Of the top 16 markets in year-over-year increases, 10 are located in the West and four – Jacksonville, Fla., Orlando, Fla., Atlanta and Miami—are in the Southeast. Texas markets—Dallas, Houston, Austin and San Antonio—are clustered around the national average, the report states.

“Strength in the West and South continues unabated, as well as strength in the Lifestyle (higher end) properties,” Adler said. “Suburbs are performing better than expected as well.” He noted that the top 30 metros continue to outperform smaller metro areas.

For the second straight month, Yardi Matrix’s ranking of trailing 12-month rent growth was led by Denver, San Francisco and Portland with Seattle and Sacramento also in the top six. Three Southern markets—Atlanta (4th), Miami (7th) and Orlando (8th)—ranked among the top eight metro areas. Rounding out the top 10 were Houston (9th) and the San Fernando Valley of Los Angeles (10th).

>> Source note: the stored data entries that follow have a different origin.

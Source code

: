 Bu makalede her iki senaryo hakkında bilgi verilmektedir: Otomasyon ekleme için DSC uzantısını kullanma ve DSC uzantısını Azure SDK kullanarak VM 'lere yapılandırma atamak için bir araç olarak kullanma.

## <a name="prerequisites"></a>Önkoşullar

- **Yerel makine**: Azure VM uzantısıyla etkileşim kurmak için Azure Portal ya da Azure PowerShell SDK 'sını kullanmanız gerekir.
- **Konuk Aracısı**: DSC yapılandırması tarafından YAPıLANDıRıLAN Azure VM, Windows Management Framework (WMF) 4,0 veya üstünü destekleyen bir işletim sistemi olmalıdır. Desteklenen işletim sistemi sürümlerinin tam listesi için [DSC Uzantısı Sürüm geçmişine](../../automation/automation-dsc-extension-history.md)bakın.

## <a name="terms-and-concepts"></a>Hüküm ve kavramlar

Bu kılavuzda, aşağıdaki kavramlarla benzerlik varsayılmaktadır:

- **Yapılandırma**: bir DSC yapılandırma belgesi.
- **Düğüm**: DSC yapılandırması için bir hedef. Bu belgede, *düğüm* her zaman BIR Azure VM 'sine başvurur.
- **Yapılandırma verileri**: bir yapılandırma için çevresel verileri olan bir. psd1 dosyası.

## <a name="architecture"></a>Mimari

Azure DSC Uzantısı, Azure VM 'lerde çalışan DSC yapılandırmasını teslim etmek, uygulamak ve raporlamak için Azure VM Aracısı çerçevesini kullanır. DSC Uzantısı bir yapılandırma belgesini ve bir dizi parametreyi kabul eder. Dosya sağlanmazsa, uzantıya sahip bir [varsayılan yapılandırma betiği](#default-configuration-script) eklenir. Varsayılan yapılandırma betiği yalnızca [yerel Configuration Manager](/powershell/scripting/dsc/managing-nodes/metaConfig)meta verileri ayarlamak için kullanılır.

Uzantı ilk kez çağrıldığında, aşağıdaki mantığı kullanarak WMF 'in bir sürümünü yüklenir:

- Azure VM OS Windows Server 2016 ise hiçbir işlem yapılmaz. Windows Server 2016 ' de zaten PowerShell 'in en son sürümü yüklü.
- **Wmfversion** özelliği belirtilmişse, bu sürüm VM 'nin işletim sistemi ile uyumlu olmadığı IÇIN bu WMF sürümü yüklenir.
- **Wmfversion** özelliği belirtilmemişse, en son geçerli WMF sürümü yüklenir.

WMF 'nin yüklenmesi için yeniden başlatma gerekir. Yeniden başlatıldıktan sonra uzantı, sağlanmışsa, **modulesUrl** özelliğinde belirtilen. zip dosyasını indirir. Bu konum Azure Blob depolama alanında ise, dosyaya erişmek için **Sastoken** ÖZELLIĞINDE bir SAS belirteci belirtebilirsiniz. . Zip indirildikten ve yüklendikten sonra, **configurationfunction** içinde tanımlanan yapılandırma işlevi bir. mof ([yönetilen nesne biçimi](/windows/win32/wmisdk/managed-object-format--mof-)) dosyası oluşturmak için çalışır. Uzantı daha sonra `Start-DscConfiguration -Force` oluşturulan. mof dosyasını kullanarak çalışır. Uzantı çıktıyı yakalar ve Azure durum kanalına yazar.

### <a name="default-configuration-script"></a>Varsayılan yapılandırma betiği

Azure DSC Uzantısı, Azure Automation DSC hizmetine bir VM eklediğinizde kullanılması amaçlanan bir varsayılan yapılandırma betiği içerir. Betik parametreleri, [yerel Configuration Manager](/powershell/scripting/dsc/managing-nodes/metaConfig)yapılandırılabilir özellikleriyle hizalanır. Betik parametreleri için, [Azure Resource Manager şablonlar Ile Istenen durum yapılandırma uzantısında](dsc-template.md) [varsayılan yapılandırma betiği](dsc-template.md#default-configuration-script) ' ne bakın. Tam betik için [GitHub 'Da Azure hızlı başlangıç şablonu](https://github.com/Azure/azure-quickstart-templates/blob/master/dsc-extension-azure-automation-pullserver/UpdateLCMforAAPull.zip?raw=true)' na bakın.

Mid-Atlantic and Northeast metro areas continued to lag, with Washington, D.C, trailing in 31st place and Boston at 26th. But Yardi Matrix data shows that Washington, D.C., and Boston have improved over the last quarter, which indicates they may be moving up soon.

Boston and Washington, D.C., were even stronger in the trailing three-month ranking. Boston rose from 26th place in March to 7th in April with average rents growing 1 percent overall and 2.2 percent in the lifestyle segment. Rents in Washington, D.C., in April also rose 1 percent, pushing it up to 10th in the ranking from 27th, according to the report.

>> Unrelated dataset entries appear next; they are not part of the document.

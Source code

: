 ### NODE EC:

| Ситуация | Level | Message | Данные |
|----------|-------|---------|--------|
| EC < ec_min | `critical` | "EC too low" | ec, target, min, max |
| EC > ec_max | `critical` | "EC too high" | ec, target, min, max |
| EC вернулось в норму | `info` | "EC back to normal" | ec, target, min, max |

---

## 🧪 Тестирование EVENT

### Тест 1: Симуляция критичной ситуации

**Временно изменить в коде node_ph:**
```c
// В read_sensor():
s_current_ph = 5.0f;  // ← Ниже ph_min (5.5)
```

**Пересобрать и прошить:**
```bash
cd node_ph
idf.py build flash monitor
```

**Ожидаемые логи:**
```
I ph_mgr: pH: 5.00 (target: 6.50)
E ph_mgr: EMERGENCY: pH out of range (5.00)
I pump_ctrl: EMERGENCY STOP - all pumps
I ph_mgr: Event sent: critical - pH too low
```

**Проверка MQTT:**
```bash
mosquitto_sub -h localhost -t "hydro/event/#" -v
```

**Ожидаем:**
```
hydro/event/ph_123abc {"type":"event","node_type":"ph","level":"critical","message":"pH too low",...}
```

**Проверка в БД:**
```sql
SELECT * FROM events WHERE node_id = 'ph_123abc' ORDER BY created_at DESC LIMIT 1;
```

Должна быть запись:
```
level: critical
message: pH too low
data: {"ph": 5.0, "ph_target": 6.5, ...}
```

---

“In D.C., we think we are finally burning off the new supply additions with moderate job growth,” Adler explained. He added that Boston’s numbers may be a seasonal increase after the brutal winter in the region. “We won’t know there for a few more months,” he noted.

Metros that fell in the April rankings included Dallas (from 5th to 15th), San Diego (from 8th to 16th) Las Vegas (from 6th to 17th), Phoenix (from 7th to 23rd) and Chicago (from 9th to 27th).

The report also looked at job growth and supply. San Francisco, Seattle and Denver were cited as markets where the supply growth is about the same or exceeds the rate of job growth. “But pent-up demand and in-migration is good enough that none of these markets should have any problem filling new units,” the report states.

Markets in which job growth far exceeded the supply growth include Atlanta, Inland Empire in California, Las Vegas and Sacramento. “The upshot is demand is expected to be strong, which should produce solid absorption in most markets, despite the rate of growth in supply,” according to the report.

Adler said the team is predicting about 5 percent overall rent growth for 2015, aided  by the higher-end properties. “So far, the upper end is holding up better than we expected and the lower end less so,” he told CPE.

Matrix Monthly highlights the results of Yardi Matrix’s monthly survey of apartment owners in 84 of the markets covered by Yardi’s Pierce-Eislen unit. It is used as a business development tool by brokers, sponsors, banks and equity sources that underwrite multi-family investment transactions. Yardi, based in Santa Barbara, Calif., is also the parent company of CPE.